Goal of the exercise - Go through the records and report each line in which the word "Namespace" occurs.

Dataset entries
•••••

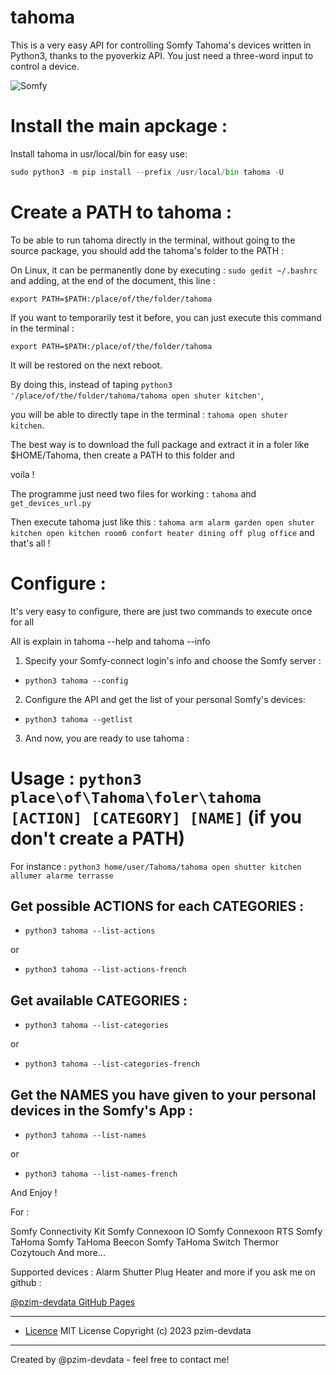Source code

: # tahoma
This is a very easy API for controlling Somfy Tahoma's devices written in Python3, thanks to the pyoverkiz API.
You just need a three-word input to control a device.



![Somfy](https://www.voletsdusud.com/wp-content/uploads/2018/04/logo-tahoma.jpg)





# Install the main apckage :



Install tahoma in usr/local/bin for easy use:
```python
sudo python3 -m pip install --prefix /usr/local/bin tahoma -U
```



# Create a PATH to tahoma :




To be able to run tahoma directly in the terminal, without going to the source package, you should add the tahoma's folder to the PATH :

On Linux, it can be permanently done by executing : `sudo gedit ~/.bashrc` and adding, at the end of the document, this line :

`export PATH=$PATH:/place/of/the/folder/tahoma`



If you want to temporarily test it before, you can just execute this command in the terminal : 

`export PATH=$PATH:/place/of/the/folder/tahoma` 

It will be restored on the next reboot.



By doing this, instead of taping `python3 '/place/of/the/folder/tahoma/tahoma open shuter kitchen'`,

 you will be able to directly tape in the terminal : `tahoma open shuter kitchen`.



The best way is to download the full package and extract it in a foler like $HOME/Tahoma, then create a PATH to this folder and 

voila !

The programme just need two files for working : `tahoma` and `get_devices_url.py`


Then execute tahoma just like this : `tahoma arm alarm garden open shuter kitchen open kitchen room6 confort heater dining off plug office` and that's all !



# Configure :



It's very easy to configure, there are just two commands to execute once for all

All is explain in tahoma --help and tahoma --info


1. Specify your Somfy-connect login's info and choose the Somfy server :


- `python3 tahoma --config`


2. Configure the API and get the list of your personal Somfy's devices:


- `python3 tahoma --getlist`


3. And now, you are ready to use tahoma :


# Usage : `python3 place\of\Tahoma\foler\tahoma [ACTION] [CATEGORY] [NAME]` (if you don't create a PATH)


For instance : `python3 home/user/Tahoma/tahoma open shutter kitchen allumer alarme terrasse`



## Get possible ACTIONS for each CATEGORIES : 


- `python3 tahoma --list-actions`

or

- `python3 tahoma --list-actions-french`
 
 
 
## Get available CATEGORIES :


- `python3 tahoma --list-categories`

or 

- `python3 tahoma --list-categories-french`



## Get the NAMES you have given to your personal devices in the Somfy's App :


- `python3 tahoma --list-names`

or

- `python3 tahoma --list-names-french`



And Enjoy ! 








For :


Somfy Connectivity Kit
Somfy Connexoon IO
Somfy Connexoon RTS
Somfy TaHoma
Somfy TaHoma Beecon
Somfy TaHoma Switch
Thermor Cozytouch
And more...

Supported devices :
Alarm
Shutter
Plug
Heater
and more if you ask me on github : 



















[@pzim-devdata GitHub Pages](https://github.com/pzim-devdata/tahoma/issues)

------------------------------------------------------------------

- [Licence](https://github.com/pzim-devdata/DATA-developer/raw/master/LICENSE)
MIT License Copyright (c) 2023 pzim-devdata

------------------------------------------------------------------

Created by @pzim-devdata - feel free to contact me!

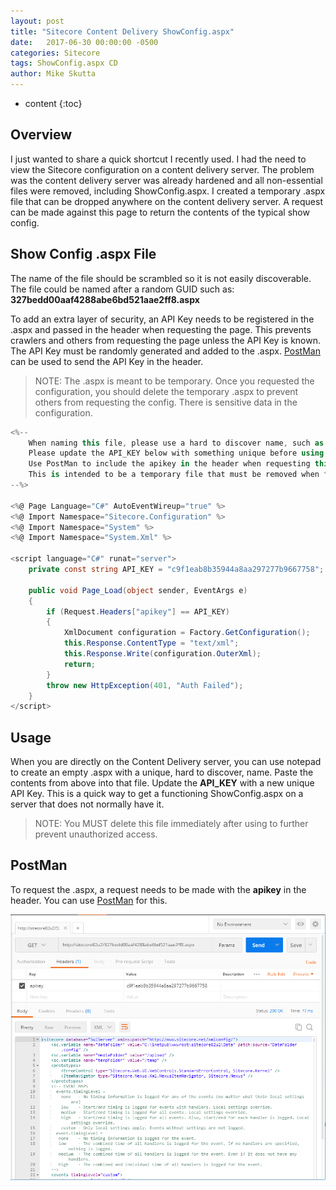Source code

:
 ```yaml
---
layout: post
title: "Sitecore Content Delivery ShowConfig.aspx"
date:   2017-06-30 00:00:00 -0500
categories: Sitecore
tags: ShowConfig.aspx CD
author: Mike Skutta
---
```


* content
{:toc}

## Overview

I just wanted to share a quick shortcut I recently used.  I had the need to view the Sitecore configuration on a content delivery server.  The problem was the content delivery server was already hardened and all non-essential files were removed, including ShowConfig.aspx. I created a temporary .aspx file that can be dropped anywhere on the content delivery server. A request can be made against this page to return the contents of the typical show config. 




## Show Config .aspx File

The name of the file should be scrambled so it is not easily discoverable.  The file could be named after a random GUID such as: **327bedd00aaf4288abe6bd521aae2ff8.aspx**

To add an extra layer of security, an API Key needs to be registered in the .aspx and passed in the header when requesting the page. This prevents crawlers and others from requesting the page unless the API Key is known.  The API Key must be randomly generated and added to the .aspx.  [PostMan](https://www.getpostman.com/) can be used to send the API Key in the header.

> NOTE: The .aspx is meant to be temporary.  Once you requested the configuration, you should delete the temporary .aspx to prevent others from requesting the config.  There is sensitive data in the configuration.


``` c#
<%--
    When naming this file, please use a hard to discover name, such as {Random GUID}.aspx
    Please update the API_KEY below with something unique before using.
    Use PostMan to include the apikey in the header when requesting this page.
    This is intended to be a temporary file that must be removed when finished.    
--%>

<%@ Page Language="C#" AutoEventWireup="true" %>
<%@ Import Namespace="Sitecore.Configuration" %>
<%@ Import Namespace="System" %>
<%@ Import Namespace="System.Xml" %>

<script language="C#" runat="server">
    private const string API_KEY = "c9f1eab8b35944a8aa297277b9667758"; // Replace with a new unique key

    public void Page_Load(object sender, EventArgs e)
    {
        if (Request.Headers["apikey"] == API_KEY) 
        {
            XmlDocument configuration = Factory.GetConfiguration();
            this.Response.ContentType = "text/xml";
            this.Response.Write(configuration.OuterXml);
            return;
        }
        throw new HttpException(401, "Auth Failed");
    }
</script>
```

## Usage

When you are directly on the Content Delivery server, you can use notepad to create an empty .aspx with a unique, hard to discover, name. Paste the contents from above into that file.  Update the **API_KEY** with a new unique API Key.  This is a quick way to get a functioning ShowConfig.aspx on a server that does not normally have it.

> NOTE: You MUST delete this file immediately after using to further prevent unauthorized access.

## PostMan

To request the .aspx, a request needs to be made with the **apikey** in the header.  You can use [PostMan](https://www.getpostman.com/) for this.

![PostMan](/images/sitecore-content-delivery-showconfig/postman.png)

•••••

Response area -
<%@ Import Namespace="Sitecore.Configuration" %>
<%@ Import Namespace="System" %>
<%@ Import Namespace="System.Xml" %>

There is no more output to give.